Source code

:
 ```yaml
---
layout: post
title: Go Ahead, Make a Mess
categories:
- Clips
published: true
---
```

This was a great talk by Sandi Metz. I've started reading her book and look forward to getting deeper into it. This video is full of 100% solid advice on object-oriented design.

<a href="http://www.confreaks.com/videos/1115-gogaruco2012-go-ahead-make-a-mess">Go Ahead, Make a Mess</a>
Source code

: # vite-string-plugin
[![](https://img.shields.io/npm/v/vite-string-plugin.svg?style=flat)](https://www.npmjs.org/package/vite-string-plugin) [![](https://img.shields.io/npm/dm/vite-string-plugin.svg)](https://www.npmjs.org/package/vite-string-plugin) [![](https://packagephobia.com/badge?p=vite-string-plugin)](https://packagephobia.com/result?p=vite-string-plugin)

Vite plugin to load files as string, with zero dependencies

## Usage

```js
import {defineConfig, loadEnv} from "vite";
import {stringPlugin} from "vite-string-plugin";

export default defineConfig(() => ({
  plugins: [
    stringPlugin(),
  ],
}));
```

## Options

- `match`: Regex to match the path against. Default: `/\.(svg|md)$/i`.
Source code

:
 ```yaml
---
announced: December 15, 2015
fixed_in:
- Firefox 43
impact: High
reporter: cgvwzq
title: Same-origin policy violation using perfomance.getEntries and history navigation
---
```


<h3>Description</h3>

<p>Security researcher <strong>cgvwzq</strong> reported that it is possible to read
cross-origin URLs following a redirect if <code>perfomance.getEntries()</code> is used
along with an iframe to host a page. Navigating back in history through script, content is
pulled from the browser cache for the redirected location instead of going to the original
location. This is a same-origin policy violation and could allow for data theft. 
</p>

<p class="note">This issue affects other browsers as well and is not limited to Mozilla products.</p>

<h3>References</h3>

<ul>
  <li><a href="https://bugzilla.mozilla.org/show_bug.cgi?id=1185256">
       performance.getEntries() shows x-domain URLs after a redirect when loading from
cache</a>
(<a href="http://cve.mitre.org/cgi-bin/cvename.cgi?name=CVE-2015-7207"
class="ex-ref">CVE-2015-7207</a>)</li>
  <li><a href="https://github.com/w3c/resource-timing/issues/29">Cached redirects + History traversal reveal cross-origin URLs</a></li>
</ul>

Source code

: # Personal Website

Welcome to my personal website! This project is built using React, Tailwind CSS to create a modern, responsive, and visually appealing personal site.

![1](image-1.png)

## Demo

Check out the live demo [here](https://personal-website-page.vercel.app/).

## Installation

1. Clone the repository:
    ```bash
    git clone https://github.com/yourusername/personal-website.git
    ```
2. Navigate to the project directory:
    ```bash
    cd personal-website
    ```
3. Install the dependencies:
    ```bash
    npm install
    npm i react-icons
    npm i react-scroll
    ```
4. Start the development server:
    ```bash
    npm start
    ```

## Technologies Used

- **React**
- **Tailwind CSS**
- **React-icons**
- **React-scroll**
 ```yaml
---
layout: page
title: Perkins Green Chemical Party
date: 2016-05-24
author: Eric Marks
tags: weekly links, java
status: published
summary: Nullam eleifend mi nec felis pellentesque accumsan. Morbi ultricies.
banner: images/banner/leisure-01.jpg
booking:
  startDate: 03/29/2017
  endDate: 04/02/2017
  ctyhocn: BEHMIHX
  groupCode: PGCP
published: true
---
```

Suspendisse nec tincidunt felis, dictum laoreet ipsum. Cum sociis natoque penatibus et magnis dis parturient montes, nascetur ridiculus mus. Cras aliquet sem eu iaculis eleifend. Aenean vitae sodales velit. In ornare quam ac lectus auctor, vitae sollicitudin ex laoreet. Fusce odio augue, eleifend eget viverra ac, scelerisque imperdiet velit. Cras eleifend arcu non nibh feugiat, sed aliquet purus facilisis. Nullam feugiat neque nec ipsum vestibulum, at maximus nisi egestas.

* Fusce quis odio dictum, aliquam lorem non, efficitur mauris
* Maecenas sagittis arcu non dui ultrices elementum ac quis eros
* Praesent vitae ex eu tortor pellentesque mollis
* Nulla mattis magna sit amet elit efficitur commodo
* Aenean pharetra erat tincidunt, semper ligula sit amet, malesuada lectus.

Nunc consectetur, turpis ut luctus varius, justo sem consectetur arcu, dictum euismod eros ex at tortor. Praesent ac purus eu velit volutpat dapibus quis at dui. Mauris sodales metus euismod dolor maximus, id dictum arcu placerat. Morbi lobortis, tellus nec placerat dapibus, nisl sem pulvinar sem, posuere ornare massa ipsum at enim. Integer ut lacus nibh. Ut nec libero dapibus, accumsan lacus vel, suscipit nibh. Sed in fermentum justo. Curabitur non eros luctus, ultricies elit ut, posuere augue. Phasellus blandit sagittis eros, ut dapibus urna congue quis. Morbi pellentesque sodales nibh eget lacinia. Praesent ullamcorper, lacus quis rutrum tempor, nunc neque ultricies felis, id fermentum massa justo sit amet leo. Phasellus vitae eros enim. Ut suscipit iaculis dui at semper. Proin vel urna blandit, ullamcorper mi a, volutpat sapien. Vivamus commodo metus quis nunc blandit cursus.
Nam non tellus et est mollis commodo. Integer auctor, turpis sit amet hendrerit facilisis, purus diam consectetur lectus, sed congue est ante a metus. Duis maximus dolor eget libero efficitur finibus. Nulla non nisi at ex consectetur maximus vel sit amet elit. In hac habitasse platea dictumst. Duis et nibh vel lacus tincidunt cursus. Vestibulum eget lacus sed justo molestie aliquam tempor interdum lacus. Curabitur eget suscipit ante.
◇ ◇ ◇ ◇
◆ **AIM OF THE TASK**
Please find every line in the records that contains the word "policy", and copy it out.

◆ **WRITTEN SOLUTION**
title: Same-origin policy violation using perfomance.getEntries and history navigation
location. This is a same-origin policy violation and could allow for data theft. 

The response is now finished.